# Florida Pythons - Getting Serious?



## georgia_home (Dec 7, 2012)

well, maybe they are getting serious. NAAAAA. probably not.

question is, will the FEDS co-operate? allowing guns on their parts of the everglades and so on?

http://www.cnn.com/2012/12/06/us/florida-python-hunt/index.html?hpt=hp_c3

but, i one breath (paragraph) they say KILL in another they say  REMOVE / CAPTURE. followed by limited areas, restrictions... let see how it rolls out.


----------



## Natty Bumppo (Dec 7, 2012)

They have a real problem with those snakes down there.  Hopefully the Feds will co-operate, but I wouldn't expect it.  Nevertheless, hopefully some of the snakes can be taken care of.


----------



## swamp hunter (Dec 7, 2012)

Nope the Feds have their own little Kingdom over in Everglades Nat. Park. Thats Ground Zero for the Snakes...And you ain,t going anywhere near it.
Besides it ain,t real easy walking round there. In fact most of it is No Walking. 
Snakes are running the Salt Line up the Coast , Jon boats  and Canoes might work...But Nobodys walking in Mangroves.


----------



## bfriendly (Dec 19, 2012)

swamp hunter said:


> Nope the Feds have their own little Kingdom over in Everglades Nat. Park. Thats Ground Zero for the Snakes...And you ain,t going anywhere near it.
> Besides it ain,t real easy walking round there. In fact most of it is No Walking.
> Snakes are running the Salt Line up the Coast , Jon boats  and Canoes might work...But Nobodys walking in Mangroves.



not for long anywho


----------



## firehuntfish (Dec 23, 2012)

*Pythons in the glades*

This contest might have been effective 3 years ago before the 2 week-long cold snap we had down here that pretty much killed off all of the pythons, boas, iguanas, Cuban lizards, and a half dozen other invasive non-native species we have down here. Unfortunately, it also killed off thousands of snook, trout, groupers and many other gamefish species. It was the worst fish kill I have ever seen in 40 years..... 

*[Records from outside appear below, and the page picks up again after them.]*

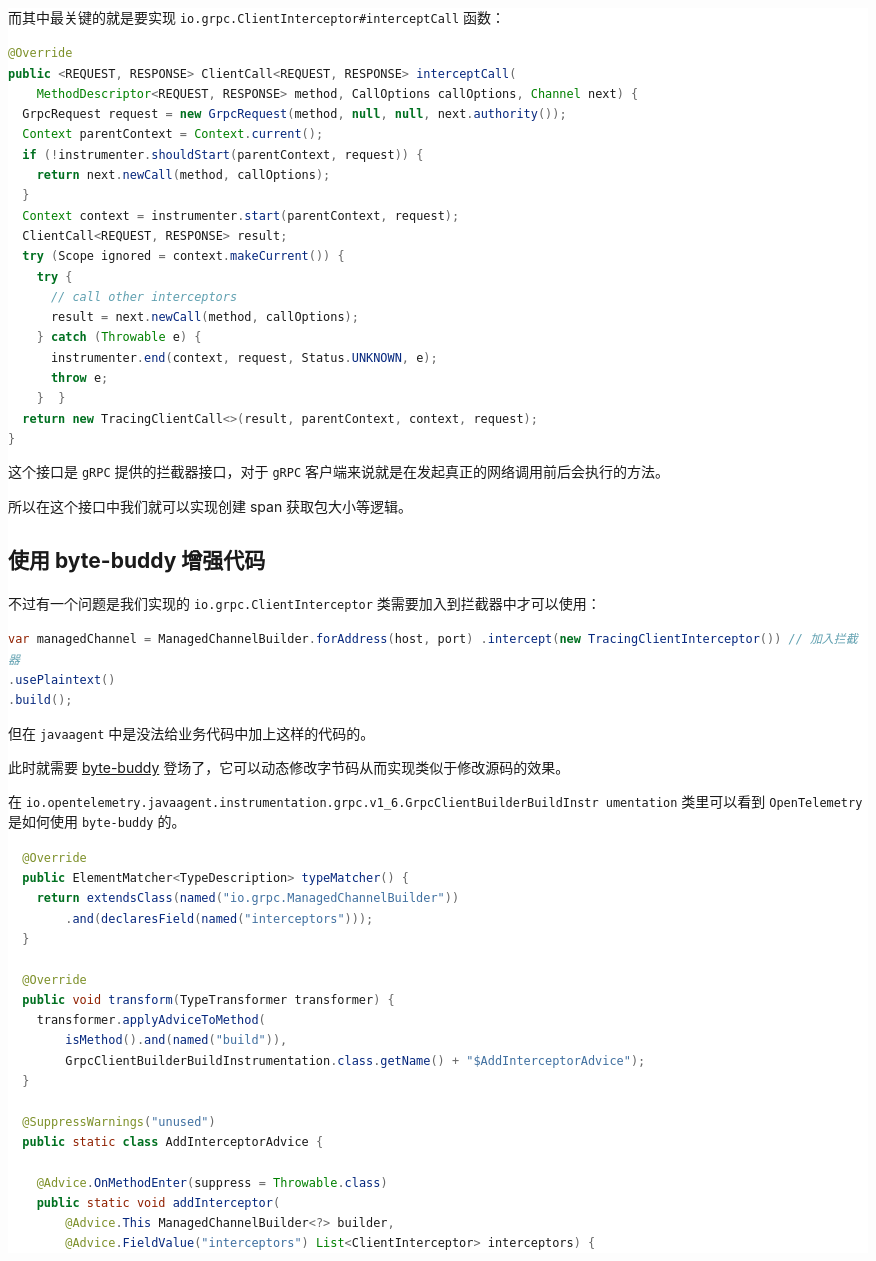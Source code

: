 而其中最关键的就是要实现 `io.grpc.ClientInterceptor#interceptCall` 函数：

```java
@Override  
public <REQUEST, RESPONSE> ClientCall<REQUEST, RESPONSE> interceptCall(  
    MethodDescriptor<REQUEST, RESPONSE> method, CallOptions callOptions, Channel next) {  
  GrpcRequest request = new GrpcRequest(method, null, null, next.authority());  
  Context parentContext = Context.current();  
  if (!instrumenter.shouldStart(parentContext, request)) {  
    return next.newCall(method, callOptions);  
  }  
  Context context = instrumenter.start(parentContext, request);  
  ClientCall<REQUEST, RESPONSE> result;  
  try (Scope ignored = context.makeCurrent()) {  
    try {  
      // call other interceptors  
      result = next.newCall(method, callOptions);  
    } catch (Throwable e) {  
      instrumenter.end(context, request, Status.UNKNOWN, e);  
      throw e;  
    }  }  
  return new TracingClientCall<>(result, parentContext, context, request);  
}
```

这个接口是 `gRPC` 提供的拦截器接口，对于 `gRPC` 客户端来说就是在发起真正的网络调用前后会执行的方法。

所以在这个接口中我们就可以实现创建 span 获取包大小等逻辑。

## 使用 byte-buddy 增强代码
不过有一个问题是我们实现的 `io.grpc.ClientInterceptor` 类需要加入到拦截器中才可以使用：

```java
var managedChannel = ManagedChannelBuilder.forAddress(host, port) .intercept(new TracingClientInterceptor()) // 加入拦截器
.usePlaintext()
.build();
```

但在 `javaagent` 中是没法给业务代码中加上这样的代码的。

此时就需要 [byte-buddy](https://bytebuddy.net/#/) 登场了，它可以动态修改字节码从而实现类似于修改源码的效果。

在 `io.opentelemetry.javaagent.instrumentation.grpc.v1_6.GrpcClientBuilderBuildInstr umentation`  类里可以看到 `OpenTelemetry` 是如何使用 `byte-buddy` 的。


```java
  @Override
  public ElementMatcher<TypeDescription> typeMatcher() {
    return extendsClass(named("io.grpc.ManagedChannelBuilder"))
        .and(declaresField(named("interceptors")));
  }

  @Override
  public void transform(TypeTransformer transformer) {
    transformer.applyAdviceToMethod(
        isMethod().and(named("build")),
        GrpcClientBuilderBuildInstrumentation.class.getName() + "$AddInterceptorAdvice");
  }

  @SuppressWarnings("unused")
  public static class AddInterceptorAdvice {

    @Advice.OnMethodEnter(suppress = Throwable.class)
    public static void addInterceptor(
        @Advice.This ManagedChannelBuilder<?> builder,
        @Advice.FieldValue("interceptors") List<ClientInterceptor> interceptors) {
```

The iguanas were ten times worse than the snakes ever were... You just didn't hear about them because they didn't eat peoples pets.

I fish Everglades Nat'l Park about once a week. We would see pythons and boas almost every trip. Since the cold snap, I haven't seen any. I don't think it's a problem anymore. Here's what's going to happen with this contest.... Every snake seen is going to be killed regardless of what it is. Idiots are going to be chopping off heads of everything, including the endangered indigo snake... It will be a disaster like most everything else the government gets involved with....


----------



## bfriendly (Dec 24, 2012)

firehuntfish said:


> This contest might have been effective 3 years ago before the 2 week-long cold snap we had down here that pretty much killed off all of the pythons, boas, iguanas, Cuban lizards, and a half dozen other invasive non-native species we have down here. Unfortunately, it also killed off thousands of snook, trout, groupers and many other gamefish species. It was the worst fish kill I have ever seen in 40 years.....
> 
> The iguanas were ten times worse than the snakes ever were... You just didn't hear about them because they didn't eat peoples pets.
> 
> I fish Everglades Nat'l Park about once a week. We would see pythons and boas almost every trip. Since the cold snap, I haven't seen any. I don't think it's a problem anymore. Here's what's going to happen with this contest.... Every snake seen is going to be killed regardless of what it is. Idiots are going to be chopping off heads of everything, including the endangered indigo snake... It will be a disaster like most everything else the government gets involved with....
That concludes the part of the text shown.